A recent initiative from the White House got me excited, thinking it could be a great opportunity to alleviate the federal regulatory burden on survey and opinion research. Call me an optimist (and a public policy geek).

Shortly before the State of the Union address, President Barack Obama signed an Executive Order aiming to "improve regulation and regulatory review." The idea was to have federal agencies examine existing regulations and proposed regulations, making sure that the costs of the regulations aren’t outweighing the benefits and that no regulations have outlived their usefulness.

Upon first consideration, the Executive Order appeared as an opportunity to obtain an exemption for survey and opinion research from the Telephone Consumer Protection Act’s (TCPA) restrictions on autodialed calls to cell phones – MRA’s perennial top lobbying priority.

Unfortunately, as a Wall Street Journal editorial quipped, the Executive Order was "less than meets the press release." It turns out there were some serious caveats buried in the Order:

The Order does not apply to "independent regulatory agencies" like the Federal Trade Commission (FTC) and Federal Communications Commission (FCC). This is because the Order references a definition of federal agencies from a similar Order under President Bill Clinton’s Administration. So the FTC and FCC, the two federal entities with the most significant regulatory implications for survey and opinion research (with the FCC being the one responsible for the TCPA) are outside the scope of regulatory review under the Executive Order.

The order also specified that "[n]othing in this order shall be construed to impair or otherwise affect: (i) authority granted by law to a department or agency, or the head thereof..." This could exclude just about every rule promulgated by federal agencies, since I don’t think any have ever come out that didn’t claim some form of legal authority.

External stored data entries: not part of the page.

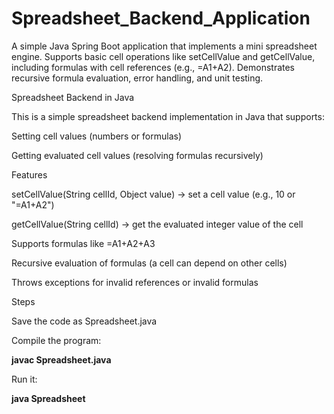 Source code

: # Spreadsheet\_Backend\_Application

A simple Java Spring Boot application that implements a mini spreadsheet engine.   Supports basic cell operations like setCellValue and getCellValue, including formulas with cell references (e.g., =A1+A2).   Demonstrates recursive formula evaluation, error handling, and unit testing.



Spreadsheet Backend in Java



This is a simple spreadsheet backend implementation in Java that supports:



Setting cell values (numbers or formulas)



Getting evaluated cell values (resolving formulas recursively)





Features



setCellValue(String cellId, Object value) → set a cell value (e.g., 10 or "=A1+A2")



getCellValue(String cellId) → get the evaluated integer value of the cell



Supports formulas like =A1+A2+A3



Recursive evaluation of formulas (a cell can depend on other cells)



Throws exceptions for invalid references or invalid formulas



Steps



Save the code as Spreadsheet.java



Compile the program:



**javac Spreadsheet.java**





Run it:



**java Spreadsheet**

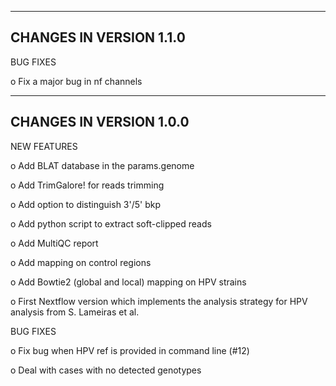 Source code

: ***********************************
## CHANGES IN VERSION 1.1.0

BUG FIXES

   o Fix a major bug in nf channels

***********************************
## CHANGES IN VERSION 1.0.0

NEW FEATURES

  o Add BLAT database in the params.genome

  o Add TrimGalore! for reads trimming

  o Add option to distinguish 3'/5' bkp

  o Add python script to extract soft-clipped reads

  o Add MultiQC report

  o Add mapping on control regions

  o Add Bowtie2 (global and local) mapping on HPV strains

  o First Nextflow version which implements the analysis strategy for HPV analysis from S. Lameiras et al.

BUG FIXES

  o Fix bug when HPV ref is provided in command line (#12)

  o Deal with cases with no detected genotypes
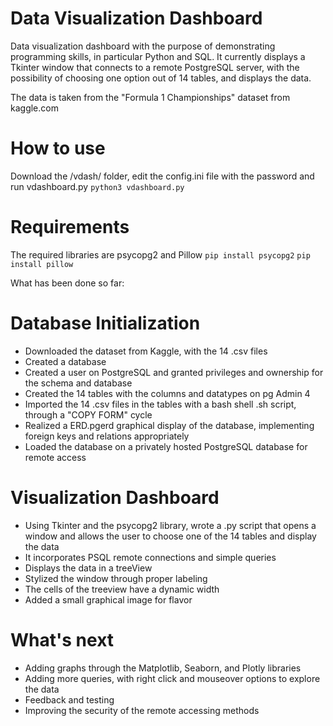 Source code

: # Data Visualization Dashboard

Data visualization dashboard with the purpose of demonstrating programming skills, in particular Python and SQL.
It currently displays a Tkinter window that connects to a remote PostgreSQL server, with the possibility of choosing one option out of 14 tables, and displays the data.

The data is taken from the "Formula 1 Championships" dataset from kaggle.com

# How to use
Download the /vdash/ folder, edit the config.ini file with the password and run vdashboard.py
`python3 vdashboard.py`

# Requirements
The required libraries are psycopg2 and Pillow
`pip install psycopg2`
`pip install pillow`

What has been done so far:
# Database Initialization
- Downloaded the dataset from Kaggle, with the 14 .csv files
- Created a database
- Created a user on PostgreSQL and granted privileges and ownership for the schema and database
- Created the 14 tables with the columns and datatypes on pg Admin 4
- Imported the 14 .csv files in the tables with a bash shell .sh script, through a "COPY FORM" cycle
- Realized a ERD.pgerd graphical display of the database, implementing foreign keys and relations appropriately
- Loaded the database on a privately hosted PostgreSQL database for remote access

# Visualization Dashboard
- Using Tkinter and the psycopg2 library, wrote a .py script that opens a window and allows the user to choose one of the 14 tables and display the data
- It incorporates PSQL remote connections and simple queries
- Displays the data in a treeView
- Stylized the window through proper labeling
- The cells of the treeview have a dynamic width
- Added a small graphical image for flavor

# What's next
- Adding graphs through the Matplotlib, Seaborn, and Plotly libraries
- Adding more queries, with right click and mouseover options to explore the data
- Feedback and testing
- Improving the security of the remote accessing methods
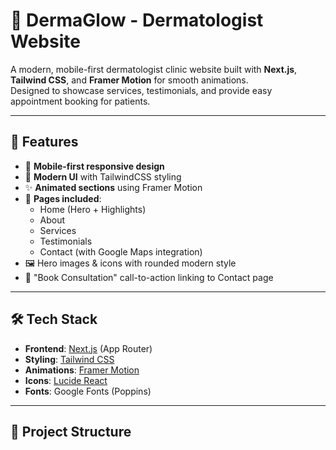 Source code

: # 🌿 DermaGlow - Dermatologist Website

A modern, mobile-first dermatologist clinic website built with **Next.js**, **Tailwind CSS**, and **Framer Motion** for smooth animations.  
Designed to showcase services, testimonials, and provide easy appointment booking for patients.

---

## 🚀 Features
- 📱 **Mobile-first responsive design**  
- 🎨 **Modern UI** with TailwindCSS styling  
- ✨ **Animated sections** using Framer Motion  
- 🏥 **Pages included**:
  - Home (Hero + Highlights)
  - About
  - Services
  - Testimonials
  - Contact (with Google Maps integration)
- 🖼️ Hero images & icons with rounded modern style
- 🔗 "Book Consultation" call-to-action linking to Contact page

---

## 🛠️ Tech Stack
- **Frontend**: [Next.js](https://nextjs.org/) (App Router)  
- **Styling**: [Tailwind CSS](https://tailwindcss.com/)  
- **Animations**: [Framer Motion](https://www.framer.com/motion/)  
- **Icons**: [Lucide React](https://lucide.dev/)  
- **Fonts**: Google Fonts (Poppins)

---

## 📂 Project Structure
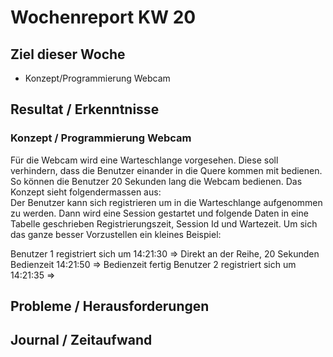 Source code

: # Wochenreport KW 20

## Ziel dieser Woche
* Konzept/Programmierung Webcam

## Resultat / Erkenntnisse
### Konzept / Programmierung Webcam
Für die Webcam wird eine Warteschlange vorgesehen. Diese soll verhindern, dass die Benutzer einander in die Quere kommen mit bedienen. So können die Benutzer 20 Sekunden lang die Webcam bedienen. Das Konzept sieht folgendermassen aus:  
Der Benutzer kann sich registrieren um in die Warteschlange aufgenommen zu werden. Dann wird eine Session gestartet und folgende Daten in eine Tabelle geschrieben Registrierungszeit, Session Id und Wartezeit. Um sich das ganze besser Vorzustellen ein kleines Beispiel:

Benutzer 1 registriert sich um 14:21:30 => Direkt an der Reihe, 20 Sekunden Bedienzeit
                               14:21:50 => Bedienzeit fertig
Benutzer 2 registriert sich um 14:21:35 =>
## Probleme / Herausforderungen

## Journal / Zeitaufwand
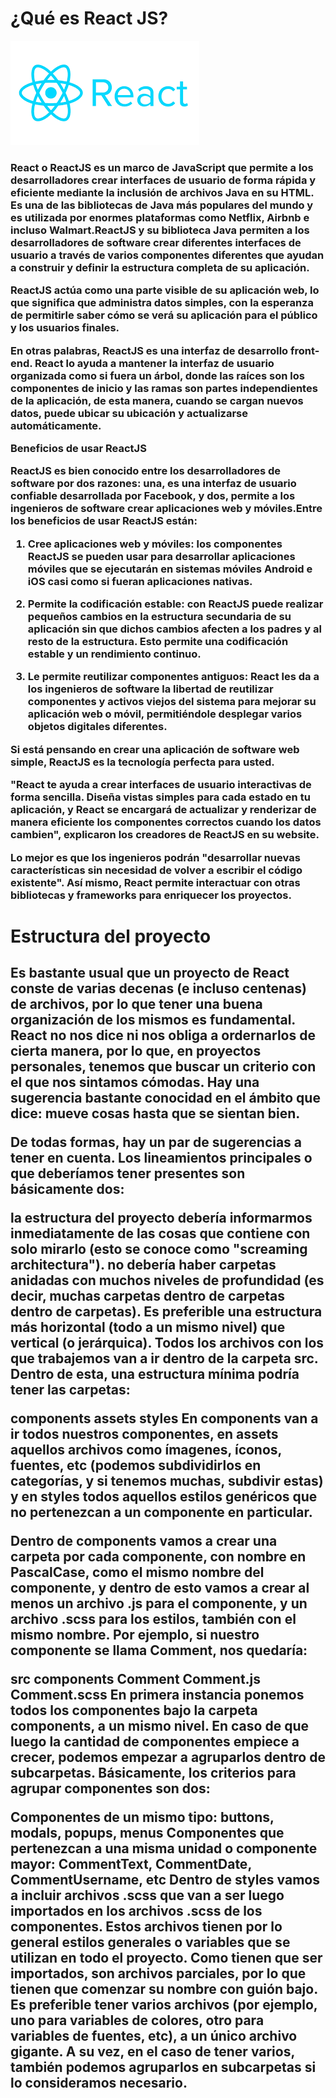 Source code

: <h1>¿Qué es React JS?</h1>
<img src="./IMG/react.png">
<h3>React o ReactJS es un marco de JavaScript que permite a los desarrolladores crear interfaces de usuario de forma rápida y eficiente mediante la inclusión de archivos Java en su HTML. Es una de las bibliotecas de Java más populares del mundo y es utilizada por enormes plataformas como Netflix, Airbnb e incluso Walmart.ReactJS y su biblioteca Java permiten a los desarrolladores de software crear diferentes interfaces de usuario a través de varios componentes diferentes que ayudan a construir y definir la estructura completa de su aplicación.

 

ReactJS actúa como una parte visible de su aplicación web, lo que significa que administra datos simples, con la esperanza de permitirle saber cómo se verá su aplicación para el público y los usuarios finales.

 

En otras palabras, ReactJS es una interfaz de desarrollo front-end. React lo ayuda a mantener la interfaz de usuario organizada como si fuera un árbol, donde las raíces son los componentes de inicio y las ramas son partes independientes de la aplicación, de esta manera, cuando se cargan nuevos datos, puede ubicar su ubicación y actualizarse automáticamente.

 

Beneficios de usar ReactJS
 

ReactJS es bien conocido entre los desarrolladores de software por dos razones: una, es una interfaz de usuario confiable desarrollada por Facebook, y dos, permite a los ingenieros de software crear aplicaciones web y móviles.Entre los beneficios de usar ReactJS están:
 

1. Cree aplicaciones web y móviles: los componentes ReactJS se pueden usar para desarrollar aplicaciones móviles que se ejecutarán en sistemas móviles Android e iOS casi como si fueran aplicaciones nativas.

 

2. Permite la codificación estable: con ReactJS puede realizar pequeños cambios en la estructura secundaria de su aplicación sin que dichos cambios afecten a los padres y al resto de la estructura. Esto permite una codificación estable y un rendimiento continuo.

 

3. Le permite reutilizar componentes antiguos: React les da a los ingenieros de software la libertad de reutilizar componentes y activos viejos del sistema para mejorar su aplicación web o móvil, permitiéndole desplegar varios objetos digitales diferentes.

Si está pensando en crear una aplicación de software web simple, ReactJS es la tecnología perfecta para usted.

 

"React te ayuda a crear interfaces de usuario interactivas de forma sencilla. Diseña vistas simples para cada estado en tu aplicación, y React se encargará de actualizar y renderizar de manera eficiente los componentes correctos cuando los datos cambien", explicaron los creadores de ReactJS en su website.

 

Lo mejor es que los ingenieros podrán "desarrollar nuevas características sin necesidad de volver a escribir el código existente". Así mismo, React permite interactuar con otras bibliotecas y frameworks para enriquecer los proyectos.
</h3>
<h1>Estructura del proyecto </h1>
<h2>
Es bastante usual que un proyecto de React conste de varias decenas (e incluso centenas) de archivos, por lo que tener una buena organización de los mismos es fundamental. React no nos dice ni nos obliga a ordernarlos de cierta manera, por lo que, en proyectos personales, tenemos que buscar un criterio con el que nos sintamos cómodas. Hay una sugerencia bastante conocidad en el ámbito que dice: mueve cosas hasta que se sientan bien.

De todas formas, hay un par de sugerencias a tener en cuenta. Los lineamientos principales o que deberíamos tener presentes son básicamente dos:

la estructura del proyecto debería informarmos inmediatamente de las cosas que contiene con solo mirarlo (esto se conoce como "screaming architectura").
no debería haber carpetas anidadas con muchos niveles de profundidad (es decir, muchas carpetas dentro de carpetas dentro de carpetas). Es preferible una estructura más horizontal (todo a un mismo nivel) que vertical (o jerárquica).
Todos los archivos con los que trabajemos van a ir dentro de la carpeta src. Dentro de esta, una estructura mínima podría tener las carpetas:

components
assets
styles
En components van a ir todos nuestros componentes, en assets aquellos archivos como ímagenes, íconos, fuentes, etc (podemos subdividirlos en categorías, y si tenemos muchas, subdivir estas) y en styles todos aquellos estilos genéricos que no pertenezcan a un componente en particular.

Dentro de components vamos a crear una carpeta por cada componente, con nombre en PascalCase, como el mismo nombre del componente, y dentro de esto vamos a crear al menos un archivo .js para el componente, y un archivo .scss para los estilos, también con el mismo nombre. Por ejemplo, si nuestro componente se llama Comment, nos quedaría:

src
components
Comment
Comment.js
Comment.scss
En primera instancia ponemos todos los componentes bajo la carpeta components, a un mismo nivel. En caso de que luego la cantidad de componentes empiece a crecer, podemos empezar a agruparlos dentro de subcarpetas. Básicamente, los criterios para agrupar componentes son dos:

Componentes de un mismo tipo: buttons, modals, popups, menus
Componentes que pertenezcan a una misma unidad o componente mayor: CommentText, CommentDate, CommentUsername, etc
Dentro de styles vamos a incluir archivos .scss que van a ser luego importados en los archivos .scss de los componentes. Estos archivos tienen por lo general estilos generales o variables que se utilizan en todo el proyecto. Como tienen que ser importados, son archivos parciales, por lo que tienen que comenzar su nombre con guión bajo. Es preferible tener varios archivos (por ejemplo, uno para variables de colores, otro para variables de fuentes, etc), a un único archivo gigante. A su vez, en el caso de tener varios, también podemos agruparlos en subcarpetas si lo consideramos necesario.

</h2> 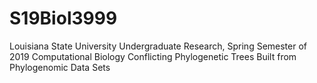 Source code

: # S19Biol3999
Louisiana State University
Undergraduate Research, Spring Semester of 2019 
Computational Biology 
Conflicting Phylogenetic Trees Built from Phylogenomic Data Sets
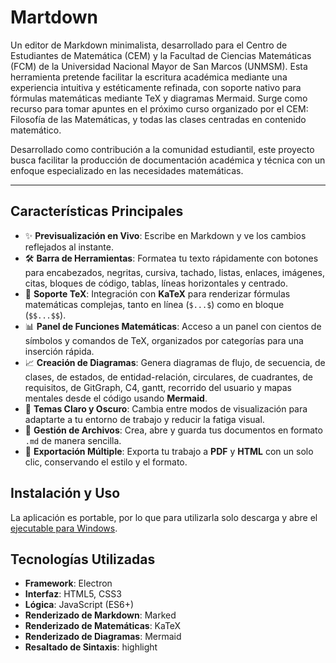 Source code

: # Martdown

Un editor de Markdown minimalista, desarrollado para el Centro de Estudiantes de Matemática (CEM) y la Facultad de Ciencias Matemáticas (FCM) de la Universidad Nacional Mayor de San Marcos (UNMSM). Esta herramienta pretende facilitar la escritura académica mediante una experiencia intuitiva y estéticamente refinada, con soporte nativo para fórmulas matemáticas mediante TeX y diagramas Mermaid. Surge como recurso para tomar apuntes en el próximo curso organizado por el CEM: Filosofía de las Matemáticas, y todas las clases centradas en contenido matemático.

Desarrollado como contribución a la comunidad estudiantil, este proyecto busca facilitar la producción de documentación académica y técnica con un enfoque especializado en las necesidades matemáticas.

-----

## Características Principales

  - ✨ **Previsualización en Vivo**: Escribe en Markdown y ve los cambios reflejados al instante.
  - 🛠️ **Barra de Herramientas**: Formatea tu texto rápidamente con botones para encabezados, negritas, cursiva, tachado, listas, enlaces, imágenes, citas, bloques de código, tablas, líneas horizontales y centrado.
  - 🧮 **Soporte TeX**: Integración con **KaTeX** para renderizar fórmulas matemáticas complejas, tanto en línea (`$...$`) como en bloque (`$$...$$`).
  - 📊 **Panel de Funciones Matemáticas**: Acceso a un  panel con cientos de símbolos y comandos de TeX, organizados por categorías para una inserción rápida.
  - 📈 **Creación de Diagramas**: Genera diagramas de flujo, de secuencia, de clases, de estados, de entidad-relación, circulares, de cuadrantes, de requisitos, de GitGraph, C4, gantt, recorrido del usuario y mapas mentales desde el código usando **Mermaid**.
  - 🎨 **Temas Claro y Oscuro**: Cambia entre modos de visualización para adaptarte a tu entorno de trabajo y reducir la fatiga visual.
  - 💾 **Gestión de Archivos**: Crea, abre y guarda tus documentos en formato `.md` de manera sencilla.
  - 📄 **Exportación Múltiple**: Exporta tu trabajo a **PDF** y **HTML** con un solo clic, conservando el estilo y el formato.

## Instalación y Uso

La aplicación es portable, por lo que para utilizarla solo descarga y abre el [ejecutable para Windows]().

## Tecnologías Utilizadas

  - **Framework**: Electron
  - **Interfaz**: HTML5, CSS3
  - **Lógica**: JavaScript (ES6+)
  - **Renderizado de Markdown**: Marked
  - **Renderizado de Matemáticas**: KaTeX
  - **Renderizado de Diagramas**: Mermaid
  - **Resaltado de Sintaxis**: highlight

So this seemingly important White House initiative might be of no use to the research profession and is unlikely to result in any regulatory changes on most any front. The disappointment of such a toothless Order might lead you to think this problem is unique to the Obama Administration, but you would be wrong. The Order mirrors an initiative of the Clinton Administration and also hews closely to similar toothless initiatives under every Administration over the last couple of generations. Even President Ronald Reagan’s Executive Order 12291 excluded independent regulatory bodies from regulatory review. This exclusion from review emanates from concerns that the White House would overstep its constitutional authority by taking control of regulatory activities of independent agencies, since many courts view them as semi-legislative bodies rather than purely part of the executive branch.

In fact, this was one of MRA’s biggest concerns with last year’s data privacy legislation from Congressman Bobby Rush, the Best Practices Act (H.R. 5777): that Congress may have been avoiding making tough decisions by delegating them to an unelected bureaucracy. The Best Practices Act was extremely vague on most details and instead would have imbued the FTC with enormous power and authority to implement various goals, such as deciding what constitutes proper notice and consent and whether and how to expand an already overly-broad definition of sensitive information.

This is why MRA dedicates so much time and resources to tracking and analyzing proposed federal and state regulations, a mostly arcane mishmash of technical jargon and legal references that make the average piece of legislation look like appealing beach reading. So despite the disappointment of this most recent White House initiative, we will soldier on, seeking to fix the regulations already plaguing the research profession and do what we can to halt those waiting in the wings.


Howard Fienberg, PLC is MRA’s director of government affairs.